**TASK DESCRIPTION:** Below are records with pictures in them. Output exactly the lines from the one with "### Creating A Pull Request" through the one with "## Screenshots", both included, and leave every picture out; give only those lines.

[Rendered images with source text]
____

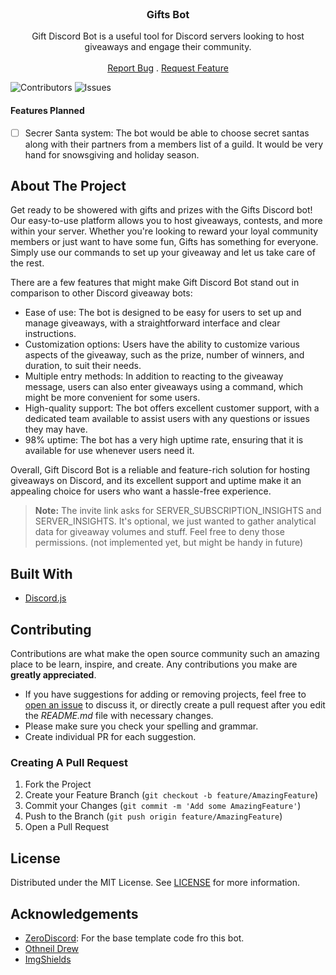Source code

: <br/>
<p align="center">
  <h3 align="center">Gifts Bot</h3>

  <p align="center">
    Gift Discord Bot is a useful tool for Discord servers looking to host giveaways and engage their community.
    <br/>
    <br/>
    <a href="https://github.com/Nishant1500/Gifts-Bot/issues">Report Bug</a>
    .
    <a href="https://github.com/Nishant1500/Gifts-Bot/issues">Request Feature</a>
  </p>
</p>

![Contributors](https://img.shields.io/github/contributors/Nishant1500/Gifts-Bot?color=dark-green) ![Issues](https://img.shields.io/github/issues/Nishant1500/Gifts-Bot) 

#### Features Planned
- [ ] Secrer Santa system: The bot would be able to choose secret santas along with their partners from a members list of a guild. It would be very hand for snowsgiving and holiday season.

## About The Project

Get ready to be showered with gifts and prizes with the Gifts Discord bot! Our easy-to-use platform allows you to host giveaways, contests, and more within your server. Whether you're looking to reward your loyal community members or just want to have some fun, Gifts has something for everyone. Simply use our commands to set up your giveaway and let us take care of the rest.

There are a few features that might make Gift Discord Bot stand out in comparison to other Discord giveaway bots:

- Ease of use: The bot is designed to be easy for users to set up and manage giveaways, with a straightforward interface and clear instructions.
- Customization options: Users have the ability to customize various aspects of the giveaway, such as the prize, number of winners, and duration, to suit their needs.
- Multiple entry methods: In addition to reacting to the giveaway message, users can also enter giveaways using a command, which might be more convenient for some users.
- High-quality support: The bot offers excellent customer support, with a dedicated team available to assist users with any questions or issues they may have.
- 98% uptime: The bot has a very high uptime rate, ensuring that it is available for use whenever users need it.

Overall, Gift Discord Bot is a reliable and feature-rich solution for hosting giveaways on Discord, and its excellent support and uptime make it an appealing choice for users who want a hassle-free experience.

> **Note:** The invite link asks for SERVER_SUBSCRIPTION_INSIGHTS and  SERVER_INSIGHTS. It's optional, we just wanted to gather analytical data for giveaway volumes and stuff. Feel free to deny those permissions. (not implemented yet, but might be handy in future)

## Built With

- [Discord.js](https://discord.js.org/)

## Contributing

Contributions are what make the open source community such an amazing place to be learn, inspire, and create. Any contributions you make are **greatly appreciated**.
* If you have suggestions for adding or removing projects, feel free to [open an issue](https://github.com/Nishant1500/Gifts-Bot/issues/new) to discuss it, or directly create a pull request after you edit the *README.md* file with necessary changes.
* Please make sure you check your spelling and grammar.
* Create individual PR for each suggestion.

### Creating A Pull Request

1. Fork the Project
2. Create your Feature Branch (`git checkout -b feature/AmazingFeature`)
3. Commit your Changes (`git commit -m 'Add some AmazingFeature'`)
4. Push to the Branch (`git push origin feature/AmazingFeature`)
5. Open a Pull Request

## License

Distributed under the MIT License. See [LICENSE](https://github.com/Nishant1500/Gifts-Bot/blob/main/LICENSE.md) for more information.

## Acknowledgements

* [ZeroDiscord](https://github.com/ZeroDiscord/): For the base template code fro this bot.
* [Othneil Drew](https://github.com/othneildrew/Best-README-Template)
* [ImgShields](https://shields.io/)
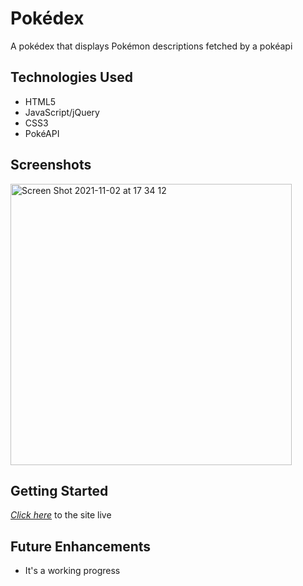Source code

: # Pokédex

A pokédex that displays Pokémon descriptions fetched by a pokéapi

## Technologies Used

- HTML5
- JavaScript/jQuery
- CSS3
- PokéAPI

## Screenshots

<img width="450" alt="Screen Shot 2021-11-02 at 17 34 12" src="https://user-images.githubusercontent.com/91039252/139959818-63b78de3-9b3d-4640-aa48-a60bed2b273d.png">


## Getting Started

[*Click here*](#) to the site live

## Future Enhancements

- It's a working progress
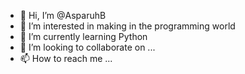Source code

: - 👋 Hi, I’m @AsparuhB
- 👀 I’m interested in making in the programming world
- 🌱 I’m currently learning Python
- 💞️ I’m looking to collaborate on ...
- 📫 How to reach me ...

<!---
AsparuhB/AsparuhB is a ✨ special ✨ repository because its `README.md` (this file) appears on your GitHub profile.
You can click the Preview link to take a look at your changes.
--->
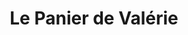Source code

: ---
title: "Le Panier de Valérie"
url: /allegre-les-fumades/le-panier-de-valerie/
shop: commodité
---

____

**ANSWER TO THIS PROBLEM:**
### Creating A Pull Request

1. Fork the Project
2. Create your Feature Branch (`git checkout -b feature/AmazingFeature`)
3. Commit your Changes (`git commit -m 'Add some AmazingFeature'`)
4. Push to the Branch (`git push origin feature/AmazingFeature`)
5. Open a Pull Request

## License

Distributed under the MIT License. See [LICENSE](https://github.com/Nishant1500/Gifts-Bot/blob/main/LICENSE.md) for more information.

## Acknowledgements

* [ZeroDiscord](https://github.com/ZeroDiscord/): For the base template code fro this bot.
* [Othneil Drew](https://github.com/othneildrew/Best-README-Template)
* [ImgShields](https://shields.io/)
Source code

: # Pokédex

A pokédex that displays Pokémon descriptions fetched by a pokéapi

## Technologies Used

- HTML5
- JavaScript/jQuery
- CSS3
- PokéAPI

## Screenshots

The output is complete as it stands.